++++ Source material
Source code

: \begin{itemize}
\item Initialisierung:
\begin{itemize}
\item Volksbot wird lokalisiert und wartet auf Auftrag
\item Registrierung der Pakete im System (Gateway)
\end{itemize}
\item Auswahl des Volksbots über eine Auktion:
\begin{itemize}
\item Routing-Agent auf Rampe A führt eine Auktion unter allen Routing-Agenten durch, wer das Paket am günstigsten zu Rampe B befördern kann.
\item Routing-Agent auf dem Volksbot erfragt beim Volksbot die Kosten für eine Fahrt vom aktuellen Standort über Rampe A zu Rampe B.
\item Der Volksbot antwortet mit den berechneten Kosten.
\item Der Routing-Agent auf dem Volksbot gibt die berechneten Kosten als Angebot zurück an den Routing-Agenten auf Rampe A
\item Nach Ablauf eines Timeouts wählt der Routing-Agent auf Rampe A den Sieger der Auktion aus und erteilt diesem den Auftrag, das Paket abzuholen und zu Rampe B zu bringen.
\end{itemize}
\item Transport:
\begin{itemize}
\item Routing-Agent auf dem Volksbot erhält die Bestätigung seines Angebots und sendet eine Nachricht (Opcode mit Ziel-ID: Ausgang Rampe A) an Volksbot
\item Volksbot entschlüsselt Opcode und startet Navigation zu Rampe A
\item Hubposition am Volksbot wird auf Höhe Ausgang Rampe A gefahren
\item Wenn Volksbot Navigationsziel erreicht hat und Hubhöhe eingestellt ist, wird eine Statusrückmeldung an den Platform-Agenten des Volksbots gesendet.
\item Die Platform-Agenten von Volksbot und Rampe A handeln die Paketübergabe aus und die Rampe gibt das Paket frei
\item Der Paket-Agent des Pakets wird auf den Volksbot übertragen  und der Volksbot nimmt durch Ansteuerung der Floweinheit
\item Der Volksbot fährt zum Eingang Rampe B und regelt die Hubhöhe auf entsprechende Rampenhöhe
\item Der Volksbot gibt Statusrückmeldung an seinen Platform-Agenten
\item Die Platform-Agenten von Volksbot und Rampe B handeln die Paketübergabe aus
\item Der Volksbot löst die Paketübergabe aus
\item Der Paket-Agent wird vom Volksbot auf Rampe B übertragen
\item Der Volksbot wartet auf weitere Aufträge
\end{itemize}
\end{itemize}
++++++++
**Prompt**
Return the entries above unchanged, starting at the first line and stopping after the line with "Rampe A gefahren".

**Answer to this problem**
Source code

: \begin{itemize}
\item Initialisierung:
\begin{itemize}
\item Volksbot wird lokalisiert und wartet auf Auftrag
\item Registrierung der Pakete im System (Gateway)
\end{itemize}
\item Auswahl des Volksbots über eine Auktion:
\begin{itemize}
\item Routing-Agent auf Rampe A führt eine Auktion unter allen Routing-Agenten durch, wer das Paket am günstigsten zu Rampe B befördern kann.
\item Routing-Agent auf dem Volksbot erfragt beim Volksbot die Kosten für eine Fahrt vom aktuellen Standort über Rampe A zu Rampe B.
\item Der Volksbot antwortet mit den berechneten Kosten.
\item Der Routing-Agent auf dem Volksbot gibt die berechneten Kosten als Angebot zurück an den Routing-Agenten auf Rampe A
\item Nach Ablauf eines Timeouts wählt der Routing-Agent auf Rampe A den Sieger der Auktion aus und erteilt diesem den Auftrag, das Paket abzuholen und zu Rampe B zu bringen.
\end{itemize}
\item Transport:
\begin{itemize}
\item Routing-Agent auf dem Volksbot erhält die Bestätigung seines Angebots und sendet eine Nachricht (Opcode mit Ziel-ID: Ausgang Rampe A) an Volksbot
\item Volksbot entschlüsselt Opcode und startet Navigation zu Rampe A
\item Hubposition am Volksbot wird auf Höhe Ausgang Rampe A gefahren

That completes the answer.